**TASK INSTRUCTIONS:**
Find every line in the entries that holds the string "firewall" and report it.

++++

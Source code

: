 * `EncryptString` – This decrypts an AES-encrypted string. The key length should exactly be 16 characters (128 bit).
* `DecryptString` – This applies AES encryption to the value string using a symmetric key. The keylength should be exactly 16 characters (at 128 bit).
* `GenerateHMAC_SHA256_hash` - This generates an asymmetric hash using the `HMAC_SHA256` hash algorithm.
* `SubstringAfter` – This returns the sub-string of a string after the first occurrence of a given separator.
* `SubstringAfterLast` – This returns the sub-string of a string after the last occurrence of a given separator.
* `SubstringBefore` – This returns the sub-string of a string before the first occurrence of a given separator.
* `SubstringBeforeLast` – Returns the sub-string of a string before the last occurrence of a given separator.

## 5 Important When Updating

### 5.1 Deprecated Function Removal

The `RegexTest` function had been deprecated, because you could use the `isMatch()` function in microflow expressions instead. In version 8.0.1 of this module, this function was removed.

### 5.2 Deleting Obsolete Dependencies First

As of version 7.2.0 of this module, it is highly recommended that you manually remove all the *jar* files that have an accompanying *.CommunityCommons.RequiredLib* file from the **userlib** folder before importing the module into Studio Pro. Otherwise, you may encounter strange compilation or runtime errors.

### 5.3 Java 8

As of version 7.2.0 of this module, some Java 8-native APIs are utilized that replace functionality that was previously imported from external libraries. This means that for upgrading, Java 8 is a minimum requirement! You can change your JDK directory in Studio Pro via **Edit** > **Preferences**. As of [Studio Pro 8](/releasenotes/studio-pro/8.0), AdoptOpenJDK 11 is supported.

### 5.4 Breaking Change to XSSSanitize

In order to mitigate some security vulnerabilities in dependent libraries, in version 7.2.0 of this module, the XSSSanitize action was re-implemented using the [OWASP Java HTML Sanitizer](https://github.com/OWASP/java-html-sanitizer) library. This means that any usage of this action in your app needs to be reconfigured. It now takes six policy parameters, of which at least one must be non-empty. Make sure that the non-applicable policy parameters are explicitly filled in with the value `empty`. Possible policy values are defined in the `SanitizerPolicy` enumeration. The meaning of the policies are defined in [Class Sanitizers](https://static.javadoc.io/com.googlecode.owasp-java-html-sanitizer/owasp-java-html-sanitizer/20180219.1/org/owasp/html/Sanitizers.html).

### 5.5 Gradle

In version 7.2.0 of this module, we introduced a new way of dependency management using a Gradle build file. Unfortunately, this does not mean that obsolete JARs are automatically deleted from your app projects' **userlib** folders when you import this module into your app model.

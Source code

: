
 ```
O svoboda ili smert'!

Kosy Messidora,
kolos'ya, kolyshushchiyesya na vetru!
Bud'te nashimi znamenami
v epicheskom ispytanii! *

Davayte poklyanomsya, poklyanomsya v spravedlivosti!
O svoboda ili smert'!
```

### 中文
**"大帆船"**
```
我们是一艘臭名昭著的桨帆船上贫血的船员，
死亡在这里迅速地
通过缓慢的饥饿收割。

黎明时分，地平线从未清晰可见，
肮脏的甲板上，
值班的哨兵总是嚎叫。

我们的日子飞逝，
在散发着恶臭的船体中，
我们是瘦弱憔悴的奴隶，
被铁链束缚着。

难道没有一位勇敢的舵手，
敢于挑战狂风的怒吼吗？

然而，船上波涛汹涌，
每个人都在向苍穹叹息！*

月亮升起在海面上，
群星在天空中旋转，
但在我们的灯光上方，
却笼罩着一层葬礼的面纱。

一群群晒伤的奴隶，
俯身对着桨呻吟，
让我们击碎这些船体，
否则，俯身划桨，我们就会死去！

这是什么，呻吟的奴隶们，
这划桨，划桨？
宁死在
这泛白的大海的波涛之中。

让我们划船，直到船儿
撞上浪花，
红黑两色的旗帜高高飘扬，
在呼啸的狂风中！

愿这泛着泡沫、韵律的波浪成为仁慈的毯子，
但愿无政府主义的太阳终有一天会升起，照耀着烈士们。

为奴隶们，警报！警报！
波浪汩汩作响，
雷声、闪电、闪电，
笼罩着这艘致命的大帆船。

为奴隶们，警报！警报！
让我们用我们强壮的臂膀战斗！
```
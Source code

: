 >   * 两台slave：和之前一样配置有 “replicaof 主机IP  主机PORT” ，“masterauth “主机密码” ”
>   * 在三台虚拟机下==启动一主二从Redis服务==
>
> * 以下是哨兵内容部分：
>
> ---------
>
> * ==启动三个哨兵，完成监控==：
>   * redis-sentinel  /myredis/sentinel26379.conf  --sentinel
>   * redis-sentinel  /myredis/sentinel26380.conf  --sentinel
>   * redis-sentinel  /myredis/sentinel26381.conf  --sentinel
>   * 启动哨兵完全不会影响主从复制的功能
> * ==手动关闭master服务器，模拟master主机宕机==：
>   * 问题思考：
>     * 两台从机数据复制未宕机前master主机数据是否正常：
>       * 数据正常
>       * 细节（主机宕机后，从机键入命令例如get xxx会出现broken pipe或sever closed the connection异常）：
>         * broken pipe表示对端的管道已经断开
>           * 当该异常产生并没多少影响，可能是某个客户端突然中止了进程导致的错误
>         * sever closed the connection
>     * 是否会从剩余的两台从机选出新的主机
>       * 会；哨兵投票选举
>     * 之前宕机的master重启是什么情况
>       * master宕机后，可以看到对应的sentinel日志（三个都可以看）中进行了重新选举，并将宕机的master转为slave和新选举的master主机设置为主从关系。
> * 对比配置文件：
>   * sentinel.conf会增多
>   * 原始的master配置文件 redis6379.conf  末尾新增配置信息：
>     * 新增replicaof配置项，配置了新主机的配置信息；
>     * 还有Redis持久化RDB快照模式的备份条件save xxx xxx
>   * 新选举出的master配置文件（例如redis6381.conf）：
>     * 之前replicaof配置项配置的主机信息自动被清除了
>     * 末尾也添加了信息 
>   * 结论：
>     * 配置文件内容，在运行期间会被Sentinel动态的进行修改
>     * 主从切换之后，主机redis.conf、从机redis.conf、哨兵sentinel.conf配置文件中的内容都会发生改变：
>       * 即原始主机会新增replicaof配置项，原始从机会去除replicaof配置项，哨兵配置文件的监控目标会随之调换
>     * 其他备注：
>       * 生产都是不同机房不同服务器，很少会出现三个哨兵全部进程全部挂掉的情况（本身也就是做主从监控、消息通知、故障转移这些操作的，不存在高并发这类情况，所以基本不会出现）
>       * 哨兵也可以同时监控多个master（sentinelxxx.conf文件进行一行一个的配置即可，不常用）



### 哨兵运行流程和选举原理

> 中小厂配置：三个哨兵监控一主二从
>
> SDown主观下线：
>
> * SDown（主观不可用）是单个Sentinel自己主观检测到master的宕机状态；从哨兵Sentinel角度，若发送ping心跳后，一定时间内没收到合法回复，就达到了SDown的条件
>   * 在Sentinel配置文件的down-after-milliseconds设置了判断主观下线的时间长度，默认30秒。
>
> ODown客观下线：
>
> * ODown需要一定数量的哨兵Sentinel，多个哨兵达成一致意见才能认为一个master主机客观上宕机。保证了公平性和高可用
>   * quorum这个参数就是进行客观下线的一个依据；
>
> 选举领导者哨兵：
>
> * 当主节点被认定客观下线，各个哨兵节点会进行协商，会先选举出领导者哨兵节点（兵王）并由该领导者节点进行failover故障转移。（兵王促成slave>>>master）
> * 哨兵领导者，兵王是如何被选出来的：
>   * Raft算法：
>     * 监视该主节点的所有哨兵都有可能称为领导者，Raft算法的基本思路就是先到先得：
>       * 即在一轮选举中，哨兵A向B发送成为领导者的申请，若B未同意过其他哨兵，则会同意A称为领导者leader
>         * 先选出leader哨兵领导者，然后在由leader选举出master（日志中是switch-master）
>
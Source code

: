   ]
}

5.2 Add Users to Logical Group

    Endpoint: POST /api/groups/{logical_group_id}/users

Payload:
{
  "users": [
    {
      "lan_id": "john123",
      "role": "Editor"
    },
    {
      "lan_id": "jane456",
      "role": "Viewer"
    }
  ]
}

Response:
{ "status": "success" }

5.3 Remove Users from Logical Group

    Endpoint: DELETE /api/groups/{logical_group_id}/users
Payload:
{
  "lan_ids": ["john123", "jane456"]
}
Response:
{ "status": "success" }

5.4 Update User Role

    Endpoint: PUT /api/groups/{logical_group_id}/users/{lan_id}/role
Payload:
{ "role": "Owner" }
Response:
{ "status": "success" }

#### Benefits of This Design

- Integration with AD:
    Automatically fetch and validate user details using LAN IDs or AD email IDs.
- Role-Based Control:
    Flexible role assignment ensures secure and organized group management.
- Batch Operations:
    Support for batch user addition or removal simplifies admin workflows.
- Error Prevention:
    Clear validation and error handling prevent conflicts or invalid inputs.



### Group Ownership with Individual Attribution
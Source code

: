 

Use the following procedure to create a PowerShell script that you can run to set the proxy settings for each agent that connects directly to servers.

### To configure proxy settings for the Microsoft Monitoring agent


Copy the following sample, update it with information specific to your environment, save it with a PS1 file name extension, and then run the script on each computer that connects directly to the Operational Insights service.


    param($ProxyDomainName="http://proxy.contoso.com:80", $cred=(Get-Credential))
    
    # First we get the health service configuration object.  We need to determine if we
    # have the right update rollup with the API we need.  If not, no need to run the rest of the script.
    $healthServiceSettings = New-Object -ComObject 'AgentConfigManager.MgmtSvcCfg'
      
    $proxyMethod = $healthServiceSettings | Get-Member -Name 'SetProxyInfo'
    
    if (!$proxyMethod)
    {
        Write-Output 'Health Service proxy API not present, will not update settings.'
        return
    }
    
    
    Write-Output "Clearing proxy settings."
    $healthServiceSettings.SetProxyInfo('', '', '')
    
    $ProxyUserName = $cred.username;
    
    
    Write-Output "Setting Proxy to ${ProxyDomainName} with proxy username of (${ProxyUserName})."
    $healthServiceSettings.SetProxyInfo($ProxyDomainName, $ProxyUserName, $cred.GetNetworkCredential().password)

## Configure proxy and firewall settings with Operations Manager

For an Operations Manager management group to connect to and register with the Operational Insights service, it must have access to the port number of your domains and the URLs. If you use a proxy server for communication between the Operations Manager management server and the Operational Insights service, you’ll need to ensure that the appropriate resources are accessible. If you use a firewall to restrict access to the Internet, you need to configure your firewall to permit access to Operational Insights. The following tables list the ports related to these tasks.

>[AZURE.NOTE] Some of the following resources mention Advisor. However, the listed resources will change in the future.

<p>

++++

**YOUR RESPONSE:**
## Configure proxy and firewall settings with Operations Manager
For an Operations Manager management group to connect to and register with the Operational Insights service, it must have access to the port number of your domains and the URLs. If you use a proxy server for communication between the Operations Manager management server and the Operational Insights service, you’ll need to ensure that the appropriate resources are accessible. If you use a firewall to restrict access to the Internet, you need to configure your firewall to permit access to Operational Insights. The following tables list the ports related to these tasks.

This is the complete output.